Another $367 billion would be provided to small businesses to help them keep making payroll, in addition to multiple provisions designed to help them weather impending shutdowns and layoffs. And some $500 billion would be set aside for direct one-time payments to people ($1,200 per individual and $500 per child), coupled with an extra $600 per week for four months to jobless people on top of their state benefits.

Alan Gin, associate professor of economics at the University of San Diego, suggests that the $150 package for state and local governments will “probably fall well short of what is needed”.

New York Governor Cuomo, for example, gave a stinging rebuke of the bill on Wednesday, as it would only provide $3.8 billion to his state, compared with the $15 billion the pandemic stands to wipe off its budget.

“Dealing with the consequences of COVID-19 threatens to strain the budgets of state and local governments to the breaking point, which could lead to the curtailing of other services,” Alan Gin warns.

The other problem is with one-time checks: direct payments to individuals would be “the appropriate course of action if people could spend that money, but that is not the case now,” he argues. “Restaurants are closed, as are retail stores, and not many people are going to be taking vacations with that money. It would have been better if that money was directed to state and local governments instead.”
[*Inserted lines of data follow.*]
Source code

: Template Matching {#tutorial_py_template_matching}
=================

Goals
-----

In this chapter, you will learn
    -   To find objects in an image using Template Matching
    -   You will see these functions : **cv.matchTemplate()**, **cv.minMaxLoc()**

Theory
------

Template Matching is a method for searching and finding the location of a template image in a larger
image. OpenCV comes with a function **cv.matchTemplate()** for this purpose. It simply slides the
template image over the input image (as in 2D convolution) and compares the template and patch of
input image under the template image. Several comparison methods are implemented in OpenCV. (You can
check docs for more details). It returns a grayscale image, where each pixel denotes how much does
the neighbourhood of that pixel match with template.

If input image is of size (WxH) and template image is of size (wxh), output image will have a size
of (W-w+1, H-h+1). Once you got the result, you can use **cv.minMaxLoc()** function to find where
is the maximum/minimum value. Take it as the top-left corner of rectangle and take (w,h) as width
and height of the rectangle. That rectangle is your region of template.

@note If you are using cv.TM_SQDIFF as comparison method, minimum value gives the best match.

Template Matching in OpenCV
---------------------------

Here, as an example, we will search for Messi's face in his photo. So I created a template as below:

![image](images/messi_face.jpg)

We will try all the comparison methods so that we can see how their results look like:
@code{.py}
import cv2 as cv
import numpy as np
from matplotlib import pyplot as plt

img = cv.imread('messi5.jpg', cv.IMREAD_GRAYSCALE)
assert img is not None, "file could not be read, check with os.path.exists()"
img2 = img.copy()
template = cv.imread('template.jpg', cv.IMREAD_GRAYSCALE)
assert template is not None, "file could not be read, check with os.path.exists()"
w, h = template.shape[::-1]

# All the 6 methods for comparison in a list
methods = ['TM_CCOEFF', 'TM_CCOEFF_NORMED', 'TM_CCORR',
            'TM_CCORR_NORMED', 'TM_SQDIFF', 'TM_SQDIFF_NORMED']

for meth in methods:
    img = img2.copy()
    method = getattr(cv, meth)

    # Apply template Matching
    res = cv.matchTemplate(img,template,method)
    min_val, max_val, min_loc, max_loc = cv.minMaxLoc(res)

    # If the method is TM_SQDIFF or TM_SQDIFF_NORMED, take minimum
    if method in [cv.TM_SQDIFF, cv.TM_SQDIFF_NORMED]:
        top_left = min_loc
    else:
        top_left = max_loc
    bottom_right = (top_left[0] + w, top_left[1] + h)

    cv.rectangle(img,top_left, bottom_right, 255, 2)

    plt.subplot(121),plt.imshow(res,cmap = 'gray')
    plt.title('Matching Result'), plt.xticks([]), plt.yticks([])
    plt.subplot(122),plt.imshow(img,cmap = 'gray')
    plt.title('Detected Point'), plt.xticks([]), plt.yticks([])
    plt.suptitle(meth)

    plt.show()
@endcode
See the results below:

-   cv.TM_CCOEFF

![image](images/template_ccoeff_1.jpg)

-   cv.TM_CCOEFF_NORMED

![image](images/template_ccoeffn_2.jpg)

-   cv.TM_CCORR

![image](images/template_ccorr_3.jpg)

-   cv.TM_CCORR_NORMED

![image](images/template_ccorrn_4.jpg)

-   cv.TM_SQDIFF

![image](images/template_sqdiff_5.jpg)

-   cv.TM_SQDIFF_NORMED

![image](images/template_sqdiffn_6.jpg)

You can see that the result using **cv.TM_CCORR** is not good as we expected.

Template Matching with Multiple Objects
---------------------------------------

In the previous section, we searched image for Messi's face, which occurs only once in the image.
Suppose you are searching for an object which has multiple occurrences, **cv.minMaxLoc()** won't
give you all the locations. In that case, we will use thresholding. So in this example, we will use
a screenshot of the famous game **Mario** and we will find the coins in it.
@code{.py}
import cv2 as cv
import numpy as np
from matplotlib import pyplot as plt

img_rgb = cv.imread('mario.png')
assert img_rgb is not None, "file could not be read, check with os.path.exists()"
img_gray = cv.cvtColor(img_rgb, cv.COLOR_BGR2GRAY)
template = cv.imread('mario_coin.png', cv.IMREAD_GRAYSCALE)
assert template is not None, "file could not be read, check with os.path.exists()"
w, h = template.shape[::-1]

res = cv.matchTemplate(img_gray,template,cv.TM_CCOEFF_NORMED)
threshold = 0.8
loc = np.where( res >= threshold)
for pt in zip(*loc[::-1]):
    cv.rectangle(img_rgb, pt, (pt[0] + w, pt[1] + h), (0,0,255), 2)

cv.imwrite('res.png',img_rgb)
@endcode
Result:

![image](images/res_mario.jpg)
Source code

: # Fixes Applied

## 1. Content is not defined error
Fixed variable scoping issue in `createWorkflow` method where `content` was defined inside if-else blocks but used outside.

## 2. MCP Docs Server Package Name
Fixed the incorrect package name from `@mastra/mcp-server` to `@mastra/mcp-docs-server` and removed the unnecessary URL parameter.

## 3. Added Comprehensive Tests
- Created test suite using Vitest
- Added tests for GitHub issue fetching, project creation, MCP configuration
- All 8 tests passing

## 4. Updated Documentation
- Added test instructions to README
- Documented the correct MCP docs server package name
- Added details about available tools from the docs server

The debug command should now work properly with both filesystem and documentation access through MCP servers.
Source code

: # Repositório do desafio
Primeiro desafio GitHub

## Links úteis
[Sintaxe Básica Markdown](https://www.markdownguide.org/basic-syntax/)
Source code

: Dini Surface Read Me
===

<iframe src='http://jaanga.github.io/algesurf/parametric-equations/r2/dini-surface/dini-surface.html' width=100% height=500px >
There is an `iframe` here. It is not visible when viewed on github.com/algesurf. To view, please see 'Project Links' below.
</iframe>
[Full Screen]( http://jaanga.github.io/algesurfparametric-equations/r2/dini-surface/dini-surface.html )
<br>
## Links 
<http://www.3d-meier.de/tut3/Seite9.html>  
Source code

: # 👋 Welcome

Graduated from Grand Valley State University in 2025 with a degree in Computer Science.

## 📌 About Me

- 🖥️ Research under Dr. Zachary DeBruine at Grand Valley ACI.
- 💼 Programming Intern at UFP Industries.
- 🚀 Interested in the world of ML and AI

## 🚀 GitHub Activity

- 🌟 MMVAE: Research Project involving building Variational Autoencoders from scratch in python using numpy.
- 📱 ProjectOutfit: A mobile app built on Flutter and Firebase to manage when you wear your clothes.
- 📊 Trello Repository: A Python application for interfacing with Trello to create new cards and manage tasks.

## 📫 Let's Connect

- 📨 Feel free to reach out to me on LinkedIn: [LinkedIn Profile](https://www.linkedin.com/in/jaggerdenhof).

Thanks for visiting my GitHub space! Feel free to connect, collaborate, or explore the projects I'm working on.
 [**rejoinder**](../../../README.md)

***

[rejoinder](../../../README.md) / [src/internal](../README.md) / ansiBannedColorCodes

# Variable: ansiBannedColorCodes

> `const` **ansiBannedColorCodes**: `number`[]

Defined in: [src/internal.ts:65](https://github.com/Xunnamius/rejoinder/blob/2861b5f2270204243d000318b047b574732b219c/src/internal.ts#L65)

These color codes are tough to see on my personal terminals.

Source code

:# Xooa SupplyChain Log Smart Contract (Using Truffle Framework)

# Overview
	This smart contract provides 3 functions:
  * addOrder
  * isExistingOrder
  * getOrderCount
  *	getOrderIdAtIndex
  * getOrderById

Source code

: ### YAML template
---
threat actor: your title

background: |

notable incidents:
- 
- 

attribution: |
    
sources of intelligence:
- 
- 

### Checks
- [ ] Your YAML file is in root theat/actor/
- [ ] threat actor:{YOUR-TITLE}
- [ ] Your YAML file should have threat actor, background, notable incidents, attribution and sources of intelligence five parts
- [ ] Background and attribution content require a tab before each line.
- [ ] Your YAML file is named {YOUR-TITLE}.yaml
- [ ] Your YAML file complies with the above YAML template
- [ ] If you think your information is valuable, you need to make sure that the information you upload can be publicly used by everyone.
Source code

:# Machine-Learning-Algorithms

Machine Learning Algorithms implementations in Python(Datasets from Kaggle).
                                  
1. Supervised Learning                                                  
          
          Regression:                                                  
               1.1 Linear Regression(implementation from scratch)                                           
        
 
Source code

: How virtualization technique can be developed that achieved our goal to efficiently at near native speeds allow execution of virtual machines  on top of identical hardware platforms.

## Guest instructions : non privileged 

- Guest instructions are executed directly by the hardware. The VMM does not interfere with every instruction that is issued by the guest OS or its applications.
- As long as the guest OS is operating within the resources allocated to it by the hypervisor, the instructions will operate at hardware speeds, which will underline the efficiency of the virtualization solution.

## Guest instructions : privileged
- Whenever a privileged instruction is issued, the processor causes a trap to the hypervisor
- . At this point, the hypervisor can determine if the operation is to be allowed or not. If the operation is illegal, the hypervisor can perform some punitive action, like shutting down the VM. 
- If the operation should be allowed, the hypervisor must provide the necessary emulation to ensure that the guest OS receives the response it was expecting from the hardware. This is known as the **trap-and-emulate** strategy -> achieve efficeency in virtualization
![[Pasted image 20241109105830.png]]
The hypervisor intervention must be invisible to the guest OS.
He concludes, however: “Although the proposed legislation is not perfect, it will help in trying to prevent a collapse of the US economy.” It remains to be seen at what cost.

March 26, 2020 - Posted by | Corruption, Economics |

1 Comment »

  1. So, what is the source of that money? If this question is simplified, suppose I had, say, a little business shop where I made, say… belts and purses and whatnot of leather, since I had, say… a supplier of leather from a slaughter house. Next, what if I didn’t have insurance sufficient to cover the loss of my delivery trucks parked inside, the tanning, the whole manufacturing which involved a total of 25 employees.

    It burns down. Practically a total loss of revenue for me and the employees.

    It seems to me, there are a few options. One, I have cash on hand to lease another building and buy the equipment and restart the successful business.

    Two, is to borrow the whole of the expense to restart. Collateral, would be what? Where would that come from? What bank would loan on a promise to repay from a hope to be successful?

    Three, consider bankruptcy: a complicated undertaking, which would nullify any future re-start.

    Four, if this business was to receive a “bail-out”, then that’s free money? Where would that originate?

    Remember, this whole scenario links to and comes from a Secretary of the Treasury who displayed a skill at fleecing and evicting tenants, for the enrichment of the banks (Goldman Sacs), hedge funds and investment banks (for whom he worked), one of which (Sears) was “asset stripped” and which sued him for doing so.

    And now, he’s the Secretary of the Treasury. If you look closely, he doesn’t have a face. It’s a mask. Behind the mask is a bandit. A bandit front-man for Wall Street and the hedge fund banksters.

    My limited scope of understanding is that this is the same as TARP or the current situation: the Federal Reserve would print up the money and “give” it to me?

    It’s still a loan. Because the money the Fed gave, it gave to a bank. And a bank is not going to give the money it got–for practically nothing–without expecting a contract of some sort to be repaid. So, money into the social system benefits the giver of the money, as well as the direct result of the increase in money, which is inflation.

    Now, dear readers of this most illustrative and revealing of web-sites, if you read this question, which in essence it is, does this bit of logic apply? Banks are enriched, inflation follows, and the possibility of having a belt from my leather goods factory is marginal and the lack of that belt means people won’t be able to tighten their mid-drift, because they will be all-the-more thinned down.